Please describe the problem.
FTR, I can work around this specific problem (somehow, not sure how yet); I also didn't intend to report two bugs in 10.20230626 today, but I found them both in a specific repo while trying to work around new error output from 10.20230626, and both of them seemed to justify being reported. (To avoid future confusion, other bug, relating to change in meaning of sync.)
In short, I've ended up with the "same" podcast known in git-annex by two different encodings of the filename, both of which appear in git annex list
, but only one of which appears in the checked out annex file system.
While git annex list
can show these uniquely, there doesn't appear to be a way to identify the relevant file to operate on uniquely to, eg, git annex drop
, or git annex whereis
, or even git annex list
being more specific. They do not appear to accept the "encoded format" that is output by git annex list
, which makes roundtriping filenames printed out difficult. And since the files just differ by encoding, I'm not even sure if there is any way to specify one of them.

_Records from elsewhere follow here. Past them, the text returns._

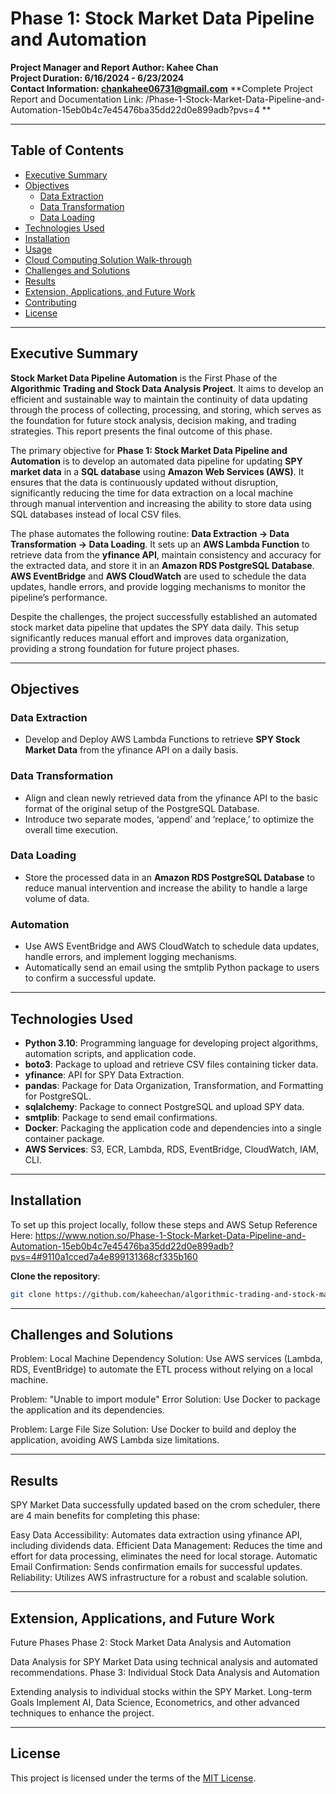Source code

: # Phase 1: Stock Market Data Pipeline and Automation

**Project Manager and Report Author: Kahee Chan**  
**Project Duration: 6/16/2024 - 6/23/2024**  
**Contact Information: chankahee06731@gmail.com**
**Complete Project Report and Documentation Link: /Phase-1-Stock-Market-Data-Pipeline-and-Automation-15eb0b4c7e45476ba35dd22d0e899adb?pvs=4 **

---

## Table of Contents

- [Executive Summary](#executive-summary)
- [Objectives](#objectives)
  - [Data Extraction](#data-extraction)
  - [Data Transformation](#data-transformation)
  - [Data Loading](#data-loading)
- [Technologies Used](#technologies-used)
- [Installation](#installation)
- [Usage](#usage)
- [Cloud Computing Solution Walk-through](#cloud-computing-solution-walk-through)
- [Challenges and Solutions](#challenges-and-solutions)
- [Results](#results)
- [Extension, Applications, and Future Work](#extension-applications-and-future-work)
- [Contributing](#contributing)
- [License](#license)

---

## Executive Summary

**Stock Market Data Pipeline Automation** is the First Phase of the **Algorithmic Trading and Stock Data Analysis Project**. It aims to develop an efficient and sustainable way to maintain the continuity of data updating through the process of collecting, processing, and storing, which serves as the foundation for future stock analysis, decision making, and trading strategies. This report presents the final outcome of this phase.

The primary objective for **Phase 1: Stock Market Data Pipeline and Automation** is to develop an automated data pipeline for updating **SPY market data** in a **SQL database** using **Amazon Web Services (AWS)**. It ensures that the data is continuously updated without disruption, significantly reducing the time for data extraction on a local machine through manual intervention and increasing the ability to store data using SQL databases instead of local CSV files.

The phase automates the following routine: **Data Extraction → Data Transformation → Data Loading**. It sets up an **AWS Lambda Function** to retrieve data from the **yfinance API**, maintain consistency and accuracy for the extracted data, and store it in an **Amazon RDS PostgreSQL Database**. **AWS EventBridge** and **AWS CloudWatch** are used to schedule the data updates, handle errors, and provide logging mechanisms to monitor the pipeline’s performance.

Despite the challenges, the project successfully established an automated stock market data pipeline that updates the SPY data daily. This setup significantly reduces manual effort and improves data organization, providing a strong foundation for future project phases.

---

## Objectives

### Data Extraction

- Develop and Deploy AWS Lambda Functions to retrieve **SPY Stock Market Data** from the yfinance API on a daily basis.

### Data Transformation

- Align and clean newly retrieved data from the yfinance API to the basic format of the original setup of the PostgreSQL Database.
- Introduce two separate modes, ‘append’ and ‘replace,’ to optimize the overall time execution.

### Data Loading

- Store the processed data in an **Amazon RDS PostgreSQL Database** to reduce manual intervention and increase the ability to handle a large volume of data.

### Automation

- Use AWS EventBridge and AWS CloudWatch to schedule data updates, handle errors, and implement logging mechanisms.
- Automatically send an email using the smtplib Python package to users to confirm a successful update.

---

## Technologies Used

- **Python 3.10**: Programming language for developing project algorithms, automation scripts, and application code.
- **boto3**: Package to upload and retrieve CSV files containing ticker data.
- **yfinance**: API for SPY Data Extraction.
- **pandas**: Package for Data Organization, Transformation, and Formatting for PostgreSQL.
- **sqlalchemy**: Package to connect PostgreSQL and upload SPY data.
- **smtplib**: Package to send email confirmations.
- **Docker**: Packaging the application code and dependencies into a single container package.
- **AWS Services**: S3, ECR, Lambda, RDS, EventBridge, CloudWatch, IAM, CLI.

---

## Installation

To set up this project locally, follow these steps and AWS Setup Reference Here:
https://www.notion.so/Phase-1-Stock-Market-Data-Pipeline-and-Automation-15eb0b4c7e45476ba35dd22d0e899adb?pvs=4#9110a1cced7a4e899131368cf335b160

**Clone the repository**:
   ```sh
   git clone https://github.com/kaheechan/algorithmic-trading-and-stock-market-analysis.git
  ```

---

## Challenges and Solutions

Problem: Local Machine Dependency
Solution: Use AWS services (Lambda, RDS, EventBridge) to automate the ETL process without relying on a local machine.

Problem: "Unable to import module" Error
Solution: Use Docker to package the application and its dependencies.

Problem: Large File Size
Solution: Use Docker to build and deploy the application, avoiding AWS Lambda size limitations.

---

## Results

SPY Market Data successfully updated based on the crom scheduler, there are 4 main benefits for completing this phase:

Easy Data Accessibility: Automates data extraction using yfinance API, including dividends data.
Efficient Data Management: Reduces the time and effort for data processing, eliminates the need for local storage.
Automatic Email Confirmation: Sends confirmation emails for successful updates.
Reliability: Utilizes AWS infrastructure for a robust and scalable solution.

---

## Extension, Applications, and Future Work

Future Phases
Phase 2: Stock Market Data Analysis and Automation

Data Analysis for SPY Market Data using technical analysis and automated recommendations.
Phase 3: Individual Stock Data Analysis and Automation

Extending analysis to individual stocks within the SPY Market.
Long-term Goals
Implement AI, Data Science, Econometrics, and other advanced techniques to enhance the project.

---

## License
This project is licensed under the terms of the [MIT License](./LICENSE).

I found this while trying to debug what had happened with a podcast downloaded from:
https://popculturedetective.agency/feed/podcast/
with git-annex; specifically the episode with the title starting "A Conversation with Artist Simon ...", where the artists surname has a latin accented character in it.
My git-annex list is showing two references to that podcast, with subtly different names:
ewen@basadi:~/Music/podcasts/archive/Pop_Culture_Detective__Audio_Files$ git annex list | grep "A_Conv"
XXXX_ "A_Conversation_with_Artist_Simon_Sta\314\212lenhag.mp3"
XXXX_ "A_Conversation_with_Artist_Simon_St\303\245lenhag.mp3"
ewen@basadi:~/Music/podcasts/archive/Pop_Culture_Detective__Audio_Files$
one of which matches the file now checked out on disk in that directory:
ewen@basadi:~/Music/podcasts/archive/Pop_Culture_Detective__Audio_Files$ LANG=C ls -B | grep A_Conv
A_Conversation_with_Artist_Simon_St\303\245lenhag.mp3
ewen@basadi:~/Music/podcasts/archive/Pop_Culture_Detective__Audio_Files$
and the other does not. As best I can tell \303\245
is the UTF-8 for U+00E5 ("a" with small ring above), and \314\212
is the UTF-8 for U+030A (combining character, small ring above; after an "a"). So both are somewhat legitimate ways to encode that particular accented "a".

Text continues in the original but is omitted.